───── Provided material

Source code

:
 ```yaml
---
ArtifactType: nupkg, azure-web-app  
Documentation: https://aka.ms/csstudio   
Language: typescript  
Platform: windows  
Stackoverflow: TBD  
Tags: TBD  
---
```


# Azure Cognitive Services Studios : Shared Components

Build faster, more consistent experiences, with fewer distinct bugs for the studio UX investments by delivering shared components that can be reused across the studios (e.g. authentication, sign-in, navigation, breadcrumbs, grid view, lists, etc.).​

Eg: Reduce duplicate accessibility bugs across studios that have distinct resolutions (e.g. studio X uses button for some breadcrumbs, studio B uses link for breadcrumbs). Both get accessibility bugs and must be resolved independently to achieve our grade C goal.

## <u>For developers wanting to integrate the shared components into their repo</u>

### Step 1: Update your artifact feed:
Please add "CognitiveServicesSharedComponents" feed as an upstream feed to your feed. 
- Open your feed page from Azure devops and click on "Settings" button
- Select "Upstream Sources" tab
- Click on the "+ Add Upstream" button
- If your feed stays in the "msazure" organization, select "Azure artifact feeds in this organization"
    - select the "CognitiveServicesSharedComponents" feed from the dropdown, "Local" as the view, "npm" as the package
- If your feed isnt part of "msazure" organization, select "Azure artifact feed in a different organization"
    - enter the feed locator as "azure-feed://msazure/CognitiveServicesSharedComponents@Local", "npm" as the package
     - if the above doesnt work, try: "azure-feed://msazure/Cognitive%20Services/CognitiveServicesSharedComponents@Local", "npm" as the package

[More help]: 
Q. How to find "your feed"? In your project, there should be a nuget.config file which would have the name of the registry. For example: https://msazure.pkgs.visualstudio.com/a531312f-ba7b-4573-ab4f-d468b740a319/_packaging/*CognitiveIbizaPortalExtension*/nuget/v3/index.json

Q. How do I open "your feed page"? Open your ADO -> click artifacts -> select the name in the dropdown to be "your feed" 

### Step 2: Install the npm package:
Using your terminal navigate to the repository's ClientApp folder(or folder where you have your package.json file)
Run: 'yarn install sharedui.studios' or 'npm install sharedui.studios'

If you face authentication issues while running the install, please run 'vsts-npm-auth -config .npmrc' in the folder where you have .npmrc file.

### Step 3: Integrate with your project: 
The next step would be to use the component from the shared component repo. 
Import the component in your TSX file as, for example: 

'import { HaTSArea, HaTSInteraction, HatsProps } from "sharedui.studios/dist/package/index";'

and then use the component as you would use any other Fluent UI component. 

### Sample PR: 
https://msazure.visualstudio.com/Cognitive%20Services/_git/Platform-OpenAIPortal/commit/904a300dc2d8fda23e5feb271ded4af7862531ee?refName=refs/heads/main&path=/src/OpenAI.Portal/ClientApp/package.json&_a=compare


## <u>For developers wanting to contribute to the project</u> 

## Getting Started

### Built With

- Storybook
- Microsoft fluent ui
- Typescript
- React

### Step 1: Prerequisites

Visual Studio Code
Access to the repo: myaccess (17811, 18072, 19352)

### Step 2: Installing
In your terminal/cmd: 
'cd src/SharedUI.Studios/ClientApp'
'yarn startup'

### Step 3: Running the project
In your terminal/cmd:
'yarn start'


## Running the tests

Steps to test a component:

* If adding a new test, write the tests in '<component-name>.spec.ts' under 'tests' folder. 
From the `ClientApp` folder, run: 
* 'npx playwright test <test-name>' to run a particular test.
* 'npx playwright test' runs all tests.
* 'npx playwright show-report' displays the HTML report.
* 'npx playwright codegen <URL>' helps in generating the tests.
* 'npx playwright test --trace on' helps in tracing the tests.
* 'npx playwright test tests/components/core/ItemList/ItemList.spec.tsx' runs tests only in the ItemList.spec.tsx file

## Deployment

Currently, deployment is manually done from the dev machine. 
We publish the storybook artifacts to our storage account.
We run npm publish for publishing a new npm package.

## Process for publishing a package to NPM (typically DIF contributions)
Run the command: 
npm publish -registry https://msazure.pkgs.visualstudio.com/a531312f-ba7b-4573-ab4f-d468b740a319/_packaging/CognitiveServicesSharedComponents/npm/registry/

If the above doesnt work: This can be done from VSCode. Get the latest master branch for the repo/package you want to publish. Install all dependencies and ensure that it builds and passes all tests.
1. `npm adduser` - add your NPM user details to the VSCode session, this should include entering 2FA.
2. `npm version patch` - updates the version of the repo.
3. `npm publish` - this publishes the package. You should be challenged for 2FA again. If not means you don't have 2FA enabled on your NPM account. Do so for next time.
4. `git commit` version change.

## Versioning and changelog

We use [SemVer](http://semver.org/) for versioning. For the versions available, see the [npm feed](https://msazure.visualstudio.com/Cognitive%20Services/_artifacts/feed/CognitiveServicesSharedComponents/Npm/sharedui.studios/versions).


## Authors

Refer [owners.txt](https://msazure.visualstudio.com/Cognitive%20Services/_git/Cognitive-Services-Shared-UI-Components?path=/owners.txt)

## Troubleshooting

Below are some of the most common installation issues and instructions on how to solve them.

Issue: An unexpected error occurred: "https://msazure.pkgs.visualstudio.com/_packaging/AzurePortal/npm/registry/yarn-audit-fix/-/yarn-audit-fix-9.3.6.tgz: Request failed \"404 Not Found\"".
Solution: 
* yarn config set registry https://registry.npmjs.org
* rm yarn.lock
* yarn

──────────

Work instruction: Give back all the records above exactly as they were written.

Written reply:
Source code

:
 ```yaml
---
ArtifactType: nupkg, azure-web-app  
Documentation: https://aka.ms/csstudio   
Language: typescript  
Platform: windows  
Stackoverflow: TBD  
Tags: TBD  
---
```


# Azure Cognitive Services Studios : Shared Components

Build faster, more consistent experiences, with fewer distinct bugs for the studio UX investments by delivering shared components that can be reused across the studios (e.g. authentication, sign-in, navigation, breadcrumbs, grid view, lists, etc.).​

Eg: Reduce duplicate accessibility bugs across studios that have distinct resolutions (e.g. studio X uses button for some breadcrumbs, studio B uses link for breadcrumbs). Both get accessibility bugs and must be resolved independently to achieve our grade C goal.

## <u>For developers wanting to integrate the shared components into their repo</u>

### Step 1: Update your artifact feed:
Please add "CognitiveServicesSharedComponents" feed as an upstream feed to your feed. 
- Open your feed page from Azure devops and click on "Settings" button
- Select "Upstream Sources" tab
- Click on the "+ Add Upstream" button
- If your feed stays in the "msazure" organization, select "Azure artifact feeds in this organization"
    - select the "CognitiveServicesSharedComponents" feed from the dropdown, "Local" as the view, "npm" as the package
- If your feed isnt part of "msazure" organization, select "Azure artifact feed in a different organization"
    - enter the feed locator as "azure-feed://msazure/CognitiveServicesSharedComponents@Local", "npm" as the package
     - if the above doesnt work, try: "azure-feed://msazure/Cognitive%20Services/CognitiveServicesSharedComponents@Local", "npm" as the package

[More help]: 
Q. How to find "your feed"? In your project, there should be a nuget.config file which would have the name of the registry. For example: https://msazure.pkgs.visualstudio.com/a531312f-ba7b-4573-ab4f-d468b740a319/_packaging/*CognitiveIbizaPortalExtension*/nuget/v3/index.json

Q. How do I open "your feed page"? Open your ADO -> click artifacts -> select the name in the dropdown to be "your feed" 

### Step 2: Install the npm package:
Using your terminal navigate to the repository's ClientApp folder(or folder where you have your package.json file)
Run: 'yarn install sharedui.studios' or 'npm install sharedui.studios'

If you face authentication issues while running the install, please run 'vsts-npm-auth -config .npmrc' in the folder where you have .npmrc file.

### Step 3: Integrate with your project: 
The next step would be to use the component from the shared component repo. 
Import the component in your TSX file as, for example: 

'import { HaTSArea, HaTSInteraction, HatsProps } from "sharedui.studios/dist/package/index";'

and then use the component as you would use any other Fluent UI component. 

### Sample PR: 
https://msazure.visualstudio.com/Cognitive%20Services/_git/Platform-OpenAIPortal/commit/904a300dc2d8fda23e5feb271ded4af7862531ee?refName=refs/heads/main&path=/src/OpenAI.Portal/ClientApp/package.json&_a=compare


## <u>For developers wanting to contribute to the project</u> 

## Getting Started

### Built With

- Storybook
- Microsoft fluent ui
- Typescript
- React

### Step 1: Prerequisites

Visual Studio Code
Access to the repo: myaccess (17811, 18072, 19352)

### Step 2: Installing
In your terminal/cmd: 
'cd src/SharedUI.Studios/ClientApp'
'yarn startup'

### Step 3: Running the project
In your terminal/cmd:
'yarn start'


## Running the tests

Steps to test a component:

* If adding a new test, write the tests in '<component-name>.spec.ts' under 'tests' folder. 
From the `ClientApp` folder, run: 
* 'npx playwright test <test-name>' to run a particular test.
* 'npx playwright test' runs all tests.
* 'npx playwright show-report' displays the HTML report.
* 'npx playwright codegen <URL>' helps in generating the tests.
* 'npx playwright test --trace on' helps in tracing the tests.
* 'npx playwright test tests/components/core/ItemList/ItemList.spec.tsx' runs tests only in the ItemList.spec.tsx file

## Deployment

Currently, deployment is manually done from the dev machine. 
We publish the storybook artifacts to our storage account.
We run npm publish for publishing a new npm package.

## Process for publishing a package to NPM (typically DIF contributions)
Run the command: 
npm publish -registry https://msazure.pkgs.visualstudio.com/a531312f-ba7b-4573-ab4f-d468b740a319/_packaging/CognitiveServicesSharedComponents/npm/registry/

If the above doesnt work: This can be done from VSCode. Get the latest master branch for the repo/package you want to publish. Install all dependencies and ensure that it builds and passes all tests.
1. `npm adduser` - add your NPM user details to the VSCode session, this should include entering 2FA.
2. `npm version patch` - updates the version of the repo.
3. `npm publish` - this publishes the package. You should be challenged for 2FA again. If not means you don't have 2FA enabled on your NPM account. Do so for next time.
4. `git commit` version change.

## Versioning and changelog

We use [SemVer](http://semver.org/) for versioning. For the versions available, see the [npm feed](https://msazure.visualstudio.com/Cognitive%20Services/_artifacts/feed/CognitiveServicesSharedComponents/Npm/sharedui.studios/versions).


## Authors

Refer [owners.txt](https://msazure.visualstudio.com/Cognitive%20Services/_git/Cognitive-Services-Shared-UI-Components?path=/owners.txt)

## Troubleshooting

Below are some of the most common installation issues and instructions on how to solve them.

Issue: An unexpected error occurred: "https://msazure.pkgs.visualstudio.com/_packaging/AzurePortal/npm/registry/yarn-audit-fix/-/yarn-audit-fix-9.3.6.tgz: Request failed \"404 Not Found\"".
Solution: 
* yarn config set registry https://registry.npmjs.org
* rm yarn.lock
* yarn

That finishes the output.